Professor Jun Kondo
National Institute of Advanced Industrial Science and Technology
It is well known that the electrical resistivity of metals decreases with lowering temperature. The resistence minumum found for dilute magnetic alloys is, however, against this normal behavior, showing that the electrical resistivity increases at low temperatures. The origin of this anomalous behavior had been the long-standing mystery for a long time. It was Professor Dr. J. Kondo that solved this mystery from a careful consideration on the model where the conduction electrons interact with the localized spin through the exchange coupling J. The resistence minimum was successfully explained by the anomalous logarithmic term, log(T), which arises from the higher-order perturbative interactions. The increase of resistivity due to dilute magnetic impurities, with the logarithmic temperature dependence, is called the Kondo effect.
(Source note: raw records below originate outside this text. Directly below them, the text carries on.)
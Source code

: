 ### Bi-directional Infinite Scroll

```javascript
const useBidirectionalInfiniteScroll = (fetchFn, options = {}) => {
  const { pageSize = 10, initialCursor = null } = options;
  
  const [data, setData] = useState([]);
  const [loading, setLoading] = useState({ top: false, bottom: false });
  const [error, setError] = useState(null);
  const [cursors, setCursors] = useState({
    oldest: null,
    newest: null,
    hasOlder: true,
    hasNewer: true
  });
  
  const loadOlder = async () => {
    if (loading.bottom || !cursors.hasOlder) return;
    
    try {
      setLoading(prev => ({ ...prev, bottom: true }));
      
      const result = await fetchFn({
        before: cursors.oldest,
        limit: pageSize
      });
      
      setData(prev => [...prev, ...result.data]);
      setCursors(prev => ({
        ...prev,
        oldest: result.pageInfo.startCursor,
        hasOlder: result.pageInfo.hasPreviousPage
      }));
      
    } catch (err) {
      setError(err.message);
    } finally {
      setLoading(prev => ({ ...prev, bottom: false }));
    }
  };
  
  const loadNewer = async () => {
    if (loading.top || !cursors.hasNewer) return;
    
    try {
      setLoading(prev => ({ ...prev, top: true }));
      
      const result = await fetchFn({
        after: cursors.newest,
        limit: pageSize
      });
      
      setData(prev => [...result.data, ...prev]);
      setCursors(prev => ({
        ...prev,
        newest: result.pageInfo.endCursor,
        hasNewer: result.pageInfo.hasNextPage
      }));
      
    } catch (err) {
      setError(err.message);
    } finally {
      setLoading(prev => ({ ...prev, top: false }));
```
The model with the interaction between the localized spin and conduction electrons, called the Kondo model or s-d model, is now the universal and important model in solid state physics.
The solution of the resistence
minimum has presented a new problem which is concerned with the
zero-temperature limit of the resistivity, since the
resistivity of metals with dilute magnetic impurities is finite at absolute zero (T = 0). This is the Kondo problem which has given
enormous effects on all over the physics from high-energy physics
to low-energy (low-temperature) physics.